TASK DETAILS:
The material below holds the lines to copy: from the one with "- Set up iTerm colors programatically" up to and including the one with "Implementation boilerplate". Copy them exactly and skip the pictures.

[Opening MATERIAL PROVIDED section]

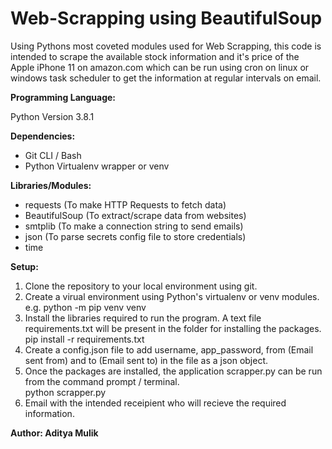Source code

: # Web-Scrapping using BeautifulSoup

Using Pythons most coveted modules used for Web Scrapping, this code is intended to scrape the available stock information and it's price of the Apple iPhone 11 on amazon.com which can be run using cron on linux or windows task scheduler to get the information at regular intervals on email.

**Programming Language:**

Python Version 3.8.1 

**Dependencies:**

* Git CLI / Bash
* Python Virtualenv wrapper or venv

**Libraries/Modules:**

* requests (To make HTTP Requests to fetch data)
* BeautifulSoup (To extract/scrape data from websites)
* smtplib (To make a connection string to send emails)
* json (To parse secrets config file to store credentials)
* time 

**Setup:**

  1. Clone the repository to your local environment using git. 
  2. Create a virual environment using Python's virtualenv or venv modules.\
     e.g. python -m pip venv venv
  3. Install the libraries required to run the program. A text file requirements.txt will be present in the folder for installing the packages.\
     pip install -r requirements.txt
  4. Create a config.json file to add username, app_password, from (Email sent from) and to (Email sent to) in the file as a json object.
  5. Once the packages are installed, the application scrapper.py can be run from the command prompt / terminal.\
     python scrapper.py
  6. Email with the intended receipient who will recieve the required information.
  
**Author: Aditya Mulik**
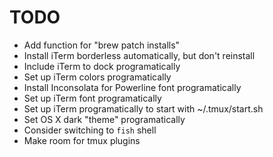 TODO
====
- Add function for "brew patch installs"
- Install iTerm borderless automatically, but don't reinstall
- Include iTerm to dock programatically
- Set up iTerm colors programatically
- Install Inconsolata for Powerline font programatically
- Set up iTerm font programatically
- Set up iTerm programatically to start with ~/.tmux/start.sh
- Set OS X dark "theme" programatically
- Consider switching to `fish` shell
- Make room for tmux plugins
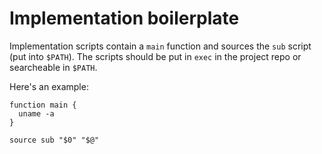 Implementation boilerplate
==========================

Implementation scripts contain a `main` function and sources the
`sub` script (put into `$PATH`).  The scripts should be put in `exec` in
the project repo or searcheable in `$PATH`.

Here's an example:

    function main {
      uname -a
    }

    source sub "$0" "$@"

[Closing MATERIAL PROVIDED section]

ANSWER BELOW:
- Set up iTerm colors programatically
- Install Inconsolata for Powerline font programatically
- Set up iTerm font programatically
- Set up iTerm programatically to start with ~/.tmux/start.sh
- Set OS X dark "theme" programatically
- Consider switching to `fish` shell
- Make room for tmux plugins
 Implementation boilerplate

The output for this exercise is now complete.